Assignment → Output the full listing below exactly, without the pictures.

*** Opening Records supplied ***

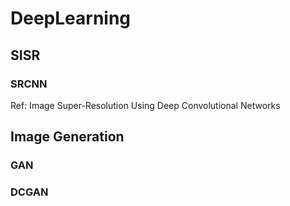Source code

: # DeepLearning
## SISR
### SRCNN
Ref: Image Super-Resolution Using Deep Convolutional Networks
## Image Generation
### GAN
### DCGAN
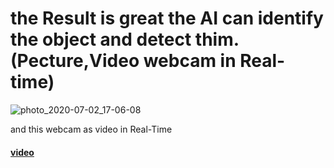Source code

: # the Result is great the AI can identify the object and detect thim.(Pecture,Video webcam in Real-time)

![photo_2020-07-02_17-06-08](https://user-images.githubusercontent.com/62897025/86413292-cf72b300-bc8e-11ea-9627-76942594fbf7.jpg)

and this webcam as video in Real-Time 

#### [video](https://twitter.com/ios96i/status/1278809211372216321?s=20) 

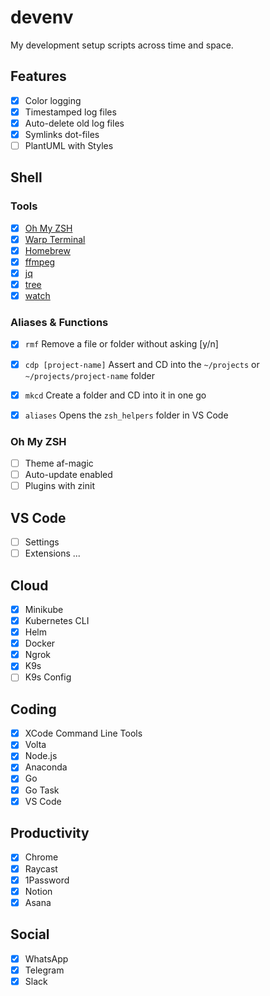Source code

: # devenv

My development setup scripts across time and space.

## Features

- [x] Color logging
- [x] Timestamped log files
- [x] Auto-delete old log files
- [x] Symlinks dot-files
- [ ] PlantUML with Styles

## Shell

### Tools

- [x] [Oh My ZSH](https://ohmyz.sh/)
- [x] [Warp Terminal](https://www.warp.dev/)
- [x] [Homebrew](https://brew.sh/)
- [x] [ffmpeg](https://www.ffmpeg.org/)
- [x] [jq](https://jqlang.github.io/jq/)
- [x] [tree](https://formulae.brew.sh/formula/tree#default)
- [x] [watch](https://formulae.brew.sh/formula/watch#default)

### Aliases & Functions

- [x] `rmf`
Remove a file or folder without asking [y/n]

- [x] `cdp [project-name]`
Assert and CD into the `~/projects` or `~/projects/project-name` folder

- [x] `mkcd`
Create a folder and CD into it in one go

- [x] `aliases`
Opens the `zsh_helpers` folder in VS Code

### Oh My ZSH

- [ ] Theme af-magic
- [ ] Auto-update enabled
- [ ] Plugins with zinit

## VS Code

- [ ] Settings
- [ ] Extensions ...

## Cloud

- [x] Minikube
- [x] Kubernetes CLI
- [x] Helm
- [x] Docker
- [x] Ngrok
- [x] K9s
- [ ] K9s Config

## Coding

- [x] XCode Command Line Tools
- [x] Volta
- [x] Node.js
- [x] Anaconda
- [x] Go
- [x] Go Task
- [x] VS Code

## Productivity

- [x] Chrome
- [x] Raycast
- [x] 1Password
- [x] Notion
- [x] Asana

## Social

- [x] WhatsApp
- [x] Telegram
- [x] Slack
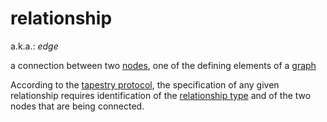 relationship
=====

a.k.a.: *edge*

a connection between two [nodes](node.md), one of the defining elements of a [graph](graph.md)

According to the [tapestry protocol](tapestryProtocol.md), the specification of any given relationship requires identification of the [relationship type](relationshipType.md) and of the two nodes that are being connected.
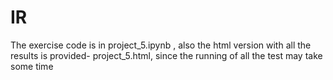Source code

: # IR

The exercise code is in project_5.ipynb , also the html version with all the results is provided- project_5.html, since the running  of all the test may take some time
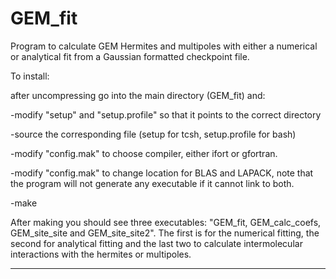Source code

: # GEM_fit
Program to calculate GEM Hermites and multipoles with either
         a numerical or analytical fit from a Gaussian formatted checkpoint
         file.

To install:

after uncompressing go into the main directory (GEM_fit) and:

-modify "setup" and "setup.profile" so that it points to the correct
directory

-source the corresponding file (setup for tcsh, setup.profile for bash)

-modify "config.mak" to choose compiler, either ifort or gfortran. 

-modify "config.mak" to change location for BLAS and LAPACK, note that
 the program will not generate any executable if it cannot link to both.

-make

After making you should see three executables: "GEM_fit, GEM_calc_coefs,
GEM_site_site and GEM_site_site2". The first is for the numerical fitting,
the second for analytical fitting and the last two to calculate intermolecular
interactions with the hermites or multipoles.
______________________________________________________________________________

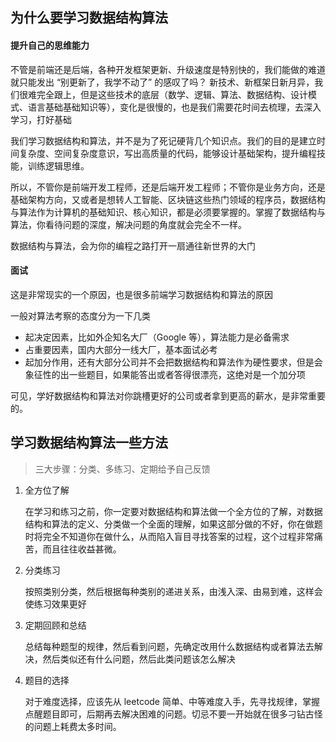 ## 为什么要学习数据结构算法

#### 提升自己的思维能力

不管是前端还是后端，各种开发框架更新、升级速度是特别快的，我们能做的难道就只能发出 “别更新了，我学不动了” 的感叹了吗？ 新技术、新框架日新月异，我们很难完全跟上，但是这些技术的底层（数学、逻辑、算法、数据结构、设计模式、语言基础基础知识等），变化是很慢的，也是我们需要花时间去梳理，去深入学习，打好基础

我们学习数据结构和算法，并不是为了死记硬背几个知识点。我们的目的是建立时间复杂度、空间复杂度意识，写出高质量的代码，能够设计基础架构，提升编程技能，训练逻辑思维。

所以，不管你是前端开发工程师，还是后端开发工程师；不管你是业务方向，还是基础架构方向，又或者是想转人工智能、区块链这些热门领域的程序员，数据结构与算法作为计算机的基础知识、核心知识，都是必须要掌握的。掌握了数据结构与算法，你看待问题的深度，解决问题的角度就会完全不一样。

数据结构与算法，会为你的编程之路打开一扇通往新世界的大门

#### 面试

这是非常现实的一个原因，也是很多前端学习数据结构和算法的原因

一般对算法考察的态度分为一下几类

- 起决定因素，比如外企知名大厂（Google 等），算法能力是必备需求
- 占重要因素，国内大部分一线大厂，基本面试必考
- 起加分作用，还有大部分公司并不会把数据结构和算法作为硬性要求，但是会象征性的出一些题目，如果能答出或者答得很漂亮，这绝对是一个加分项

可见，学好数据结构和算法对你跳槽更好的公司或者拿到更高的薪水，是非常重要的。

## 学习数据结构算法一些方法

> 三大步骤：分类、多练习、定期给予自己反馈

1. 全方位了解

   在学习和练习之前，你一定要对数据结构和算法做一个全方位的了解，对数据结构和算法的定义、分类做一个全面的理解，如果这部分做的不好，你在做题时将完全不知道你在做什么，从而陷入盲目寻找答案的过程，这个过程非常痛苦，而且往往收益甚微。

2. 分类练习

   按照类别分类，然后根据每种类别的递进关系，由浅入深、由易到难，这样会使练习效果更好

3. 定期回顾和总结

   总结每种题型的规律，然后看到问题，先确定改用什么数据结构或者算法去解决，然后类似还有什么问题，然后此类问题该怎么解决

4. 题目的选择

   对于难度选择，应该先从 leetcode 简单、中等难度入手，先寻找规律，掌握点醒题目即可，后期再去解决困难的问题。切忌不要一开始就在很多刁钻古怪的问题上耗费太多时间。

*** Closing Records supplied ***

Response to the exercise →
Source code

: # DeepLearning
## SISR
### SRCNN
Ref: Image Super-Resolution Using Deep Convolutional Networks
## Image Generation
### GAN
### DCGAN
Source code

: # the Result is great the AI can identify the object and detect thim.(Pecture,Video webcam in Real-time)

![photo_2020-07-02_17-06-08](https://user-images.githubusercontent.com/62897025/86413292-cf72b300-bc8e-11ea-9627-76942594fbf7.jpg)

and this webcam as video in Real-Time 

#### [video](https://twitter.com/ios96i/status/1278809211372216321?s=20) 

Source code

: # devenv

My development setup scripts across time and space.

## Features

- [x] Color logging
- [x] Timestamped log files
- [x] Auto-delete old log files
- [x] Symlinks dot-files
- [ ] PlantUML with Styles

## Shell

### Tools

- [x] [Oh My ZSH](https://ohmyz.sh/)
- [x] [Warp Terminal](https://www.warp.dev/)
- [x] [Homebrew](https://brew.sh/)
- [x] [ffmpeg](https://www.ffmpeg.org/)
- [x] [jq](https://jqlang.github.io/jq/)
- [x] [tree](https://formulae.brew.sh/formula/tree#default)
- [x] [watch](https://formulae.brew.sh/formula/watch#default)

### Aliases & Functions

- [x] `rmf`
Remove a file or folder without asking [y/n]

- [x] `cdp [project-name]`
Assert and CD into the `~/projects` or `~/projects/project-name` folder

- [x] `mkcd`
Create a folder and CD into it in one go

- [x] `aliases`
Opens the `zsh_helpers` folder in VS Code

### Oh My ZSH

- [ ] Theme af-magic
- [ ] Auto-update enabled
- [ ] Plugins with zinit

## VS Code

- [ ] Settings
- [ ] Extensions ...

## Cloud

- [x] Minikube
- [x] Kubernetes CLI
- [x] Helm
- [x] Docker
- [x] Ngrok
- [x] K9s
- [ ] K9s Config

## Coding

- [x] XCode Command Line Tools
- [x] Volta
- [x] Node.js
- [x] Anaconda
- [x] Go
- [x] Go Task
- [x] VS Code

## Productivity

- [x] Chrome
- [x] Raycast
- [x] 1Password
- [x] Notion
- [x] Asana

## Social

- [x] WhatsApp
- [x] Telegram
- [x] Slack
 relationship
=====

a.k.a.: *edge*

a connection between two [nodes](node.md), one of the defining elements of a [graph](graph.md)

According to the [tapestry protocol](tapestryProtocol.md), the specification of any given relationship requires identification of the [relationship type](relationshipType.md) and of the two nodes that are being connected.
Source code

: # IR

The exercise code is in project_5.ipynb , also the html version with all the results is provided- project_5.html, since the running  of all the test may take some time
Source code

: # GEM_fit
Program to calculate GEM Hermites and multipoles with either
         a numerical or analytical fit from a Gaussian formatted checkpoint
         file.

To install:

after uncompressing go into the main directory (GEM_fit) and:

-modify "setup" and "setup.profile" so that it points to the correct
directory

-source the corresponding file (setup for tcsh, setup.profile for bash)

-modify "config.mak" to choose compiler, either ifort or gfortran. 

-modify "config.mak" to change location for BLAS and LAPACK, note that
 the program will not generate any executable if it cannot link to both.

-make

After making you should see three executables: "GEM_fit, GEM_calc_coefs,
GEM_site_site and GEM_site_site2". The first is for the numerical fitting,
the second for analytical fitting and the last two to calculate intermolecular
interactions with the hermites or multipoles.
______________________________________________________________________________

 ## 为什么要学习数据结构算法

#### 提升自己的思维能力

不管是前端还是后端，各种开发框架更新、升级速度是特别快的，我们能做的难道就只能发出 “别更新了，我学不动了” 的感叹了吗？ 新技术、新框架日新月异，我们很难完全跟上，但是这些技术的底层（数学、逻辑、算法、数据结构、设计模式、语言基础基础知识等），变化是很慢的，也是我们需要花时间去梳理，去深入学习，打好基础

我们学习数据结构和算法，并不是为了死记硬背几个知识点。我们的目的是建立时间复杂度、空间复杂度意识，写出高质量的代码，能够设计基础架构，提升编程技能，训练逻辑思维。

所以，不管你是前端开发工程师，还是后端开发工程师；不管你是业务方向，还是基础架构方向，又或者是想转人工智能、区块链这些热门领域的程序员，数据结构与算法作为计算机的基础知识、核心知识，都是必须要掌握的。掌握了数据结构与算法，你看待问题的深度，解决问题的角度就会完全不一样。

数据结构与算法，会为你的编程之路打开一扇通往新世界的大门

#### 面试

这是非常现实的一个原因，也是很多前端学习数据结构和算法的原因

一般对算法考察的态度分为一下几类

- 起决定因素，比如外企知名大厂（Google 等），算法能力是必备需求
- 占重要因素，国内大部分一线大厂，基本面试必考
- 起加分作用，还有大部分公司并不会把数据结构和算法作为硬性要求，但是会象征性的出一些题目，如果能答出或者答得很漂亮，这绝对是一个加分项

可见，学好数据结构和算法对你跳槽更好的公司或者拿到更高的薪水，是非常重要的。

## 学习数据结构算法一些方法

> 三大步骤：分类、多练习、定期给予自己反馈

1. 全方位了解

   在学习和练习之前，你一定要对数据结构和算法做一个全方位的了解，对数据结构和算法的定义、分类做一个全面的理解，如果这部分做的不好，你在做题时将完全不知道你在做什么，从而陷入盲目寻找答案的过程，这个过程非常痛苦，而且往往收益甚微。

2. 分类练习

   按照类别分类，然后根据每种类别的递进关系，由浅入深、由易到难，这样会使练习效果更好

3. 定期回顾和总结

   总结每种题型的规律，然后看到问题，先确定改用什么数据结构或者算法去解决，然后类似还有什么问题，然后此类问题该怎么解决

4. 题目的选择

   对于难度选择，应该先从 leetcode 简单、中等难度入手，先寻找规律，掌握点醒题目即可，后期再去解决困难的问题。切忌不要一开始就在很多刁钻古怪的问题上耗费太多时间。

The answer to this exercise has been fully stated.